Well I took apart a microwave and I found a component I never seen before and I have taken apart quite a few microwaves in my time. It was located on top just outside the cooking cavity right by a vent screen. It looks like a small plate capacitor in the middle and a coil covered in white stuff around it. All of this has a cage around it. It was connected by four wires to the control board. The middle thing is looks like a capacitor since I measure infinite resistance and it literally looks like a thin piece of PCB with a connection soldered on each side of it. The wires that connect to what I think is the capacitor has some braided shielding around it while the coil wires are unshielded. I did not keep the control board because it would have taken too much work to remove it. It was welded inside of a shielding metal box and since it was almost garbage collection and I didn't want to keep the hunk o junk for another week. I'm guessing this is some sort of leakage sensor but how does it work? Why the inductor/capacitor combo?

Here is a pictuire:
1155180268 223 FT0 Picture 0081
Re: Odd component in a microwave
Bjørn, Thu Aug 10 2006, 03:29AM

If the capacitor was open to air it could be a humidity sensor to detect boiling.
Re: Odd component in a microwave
dan, Thu Aug 10 2006, 03:45AM

Well I’m not sure if it’s a capacitor in the middle of it. It might be a moisture sensor as you said and once it's triggered must be reset by using the coil/heater to drive off the moister so it can return to its dry state.
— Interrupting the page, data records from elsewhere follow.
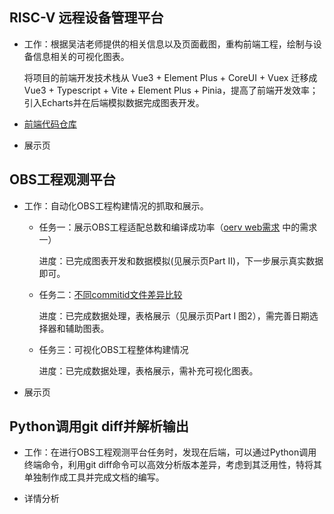 ## RISC-V 远程设备管理平台

- 工作：根据吴洁老师提供的相关信息以及页面截图，重构前端工程，绘制与设备信息相关的可视化图表。

  将项目的前端开发技术栈从 Vue3 + Element Plus + CoreUI + Vuex 迁移成 Vue3 + Typescript + Vite + Element Plus + Pinia，提高了前端开发效率；引入Echarts并在后端模拟数据完成图表开发。

- [前端代码仓库](https://github.com/jiewu-plct/ui_development/tree/master/riscv-devices-monitor) 
- 展示页

## OBS工程观测平台

- 工作：自动化OBS工程构建情况的抓取和展示。

  - 任务一：展示OBS工程适配总数和编译成功率（[oerv web需求](https://docs.qq.com/doc/DUFpsTHBzbXdUY3BL) 中的需求一）

    进度：已完成图表开发和数据模拟(见展示页Part II)，下一步展示真实数据即可。

  - 任务二：[不同commitid文件差异比较](https://gitee.com/phoebe-xi/oerv_obsdata/issues/I5IZ1H) 

    进度：已完成数据处理，表格展示（见展示页Part I 图2），需完善日期选择器和辅助图表。

  - 任务三：可视化OBS工程整体构建情况

    进度：已完成数据处理，表格展示，需补充可视化图表。

- 展示页

## Python调用git diff并解析输出

- 工作：在进行OBS工程观测平台任务时，发现在后端，可以通过Python调用终端命令，利用git diff命令可以高效分析版本差异，考虑到其泛用性，特将其单独制作成工具并完成文档的编写。

- 详情分析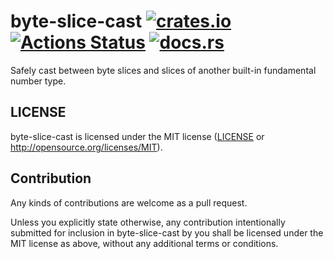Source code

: # byte-slice-cast [![crates.io](https://img.shields.io/crates/v/byte-slice-cast.svg)](https://crates.io/crates/byte-slice-cast) [![Actions Status](https://github.com/sdroege/byte-slice-cast/workflows/byte-slice-cast/badge.svg)](https://github.com/sdroege/byte-slice-cast/actions) [![docs.rs](https://docs.rs/byte-slice-cast/badge.svg)](https://docs.rs/byte-slice-cast)

Safely cast between byte slices and slices of another built-in fundamental number type.

## LICENSE

byte-slice-cast is licensed under the MIT license ([LICENSE](LICENSE) or
http://opensource.org/licenses/MIT).

## Contribution

Any kinds of contributions are welcome as a pull request.

Unless you explicitly state otherwise, any contribution intentionally
submitted for inclusion in byte-slice-cast by you shall be licensed under the
MIT license as above, without any additional terms or conditions.
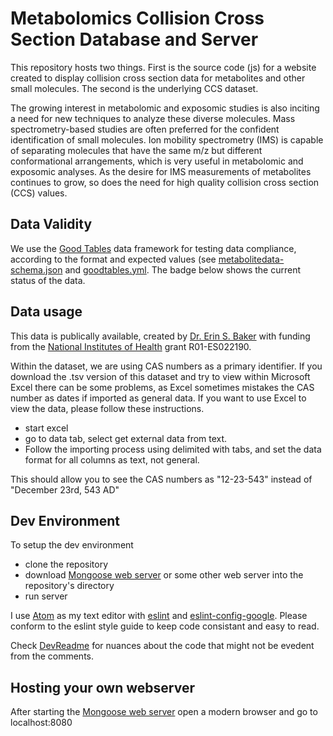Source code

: # Metabolomics Collision Cross Section Database and Server
This repository hosts two things. First is the source code (js) for a website created to display collision cross section data for metabolites and other small molecules. The second is the underlying CCS dataset.


The growing interest in metabolomic and exposomic studies is also inciting a need for new techniques to analyze these diverse molecules. Mass spectrometry-based  studies are often preferred for the confident identification of small molecules. Ion mobility spectrometry (IMS) is capable of separating molecules that have the same m/z but different conformational arrangements, which is very useful in metabolomic and exposomic analyses. As the desire for IMS measurements of metabolites continues to grow, so does the need for high quality collision cross section (CCS) values.  


## Data Validity
We use the [Good Tables](http://goodtables.io) data framework for testing data compliance, according to the format and expected values (see [metabolitedata-schema.json](https://github.com/PNNL-Comp-Mass-Spec/urineMetabolite/blob/master/metabolitedata-schema.json) and [goodtables.yml](https://github.com/PNNL-Comp-Mass-Spec/urineMetabolite/blob/master/goodtables.yml). The badge below shows the current status of the data.

<!-- Good Tables has a bug with their website not checking missing value field in the schema, the data has been manually checked and determined to be valid. This will be added back to the readme when good tables corrects the problem with their website. -->
<!--[![Goodtables](http://goodtables.io/badge/github/PNNL-Comp-Mass-Spec/MetabolomicsCCS.svg)](http://goodtables.io/github/PNNL-Comp-Mass-Spec/MetabolomicsCCS)-->

## Data usage
This data is publically available, created by [Dr. Erin S. Baker](https://omics.pnl.gov/staff-page/Baker/Erin) with funding from the [National Institutes of Health](http://www.nih.gov) grant R01-ES022190.

Within the dataset, we are using CAS numbers as a primary identifier. If you download the .tsv version of this dataset and try to view within Microsoft Excel there can be some problems, as Excel sometimes mistakes the CAS number as dates if imported as general data. If you want to use Excel to view the data, please follow these instructions.
- start excel 
- go to data tab, select get external data from text. 
- Follow the importing process using delimited with tabs, and set the data format for all columns as text, not general.

This should allow you to see the CAS numbers as "12-23-543" instead of "December 23rd, 543 AD"

## Dev Environment

To setup the dev environment
* clone the repository
* download [Mongoose web server](https://www.cesanta.com/products/binary) or some other web server into the repository's directory
* run server

I use [Atom](https://atom.io/) as my text editor with [eslint](https://atom.io/packages/eslint) and [eslint-config-google](https://devhub.io/repos/google-eslint-config-google).
Please conform to the eslint style guide to keep code consistant and easy to read.

Check [DevReadme](DevReadme.md) for nuances about the code that might not be evedent from the comments.

## Hosting your own webserver
After starting the [Mongoose web server](https://www.cesanta.com/) open a modern browser and go to localhost:8080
Never seen this sort of device in a microwave before.
Re: Odd component in a microwave
Dr. Dark Current, Thu Aug 10 2006, 08:57AM

IIRC old microwaves used a low voltage controlled HV relay as the HV rectifier. maybe this is what you got. (in that case there would be no HV diode in the microwave)

J.M.
Re: Odd component in a microwave
dan, Thu Aug 10 2006, 07:10PM

There was a diode.. so it's probably a moister sensor.
Re: Odd component in a microwave
Tesladownunder, Fri Aug 11 2006, 05:29AM

I have seen them and assumed they were airflow detectors. If I recall they have a filament and a ? heat sensor. If no airflow for what ever reason, the system needs to shut down.

I will get it out when I get home and look again.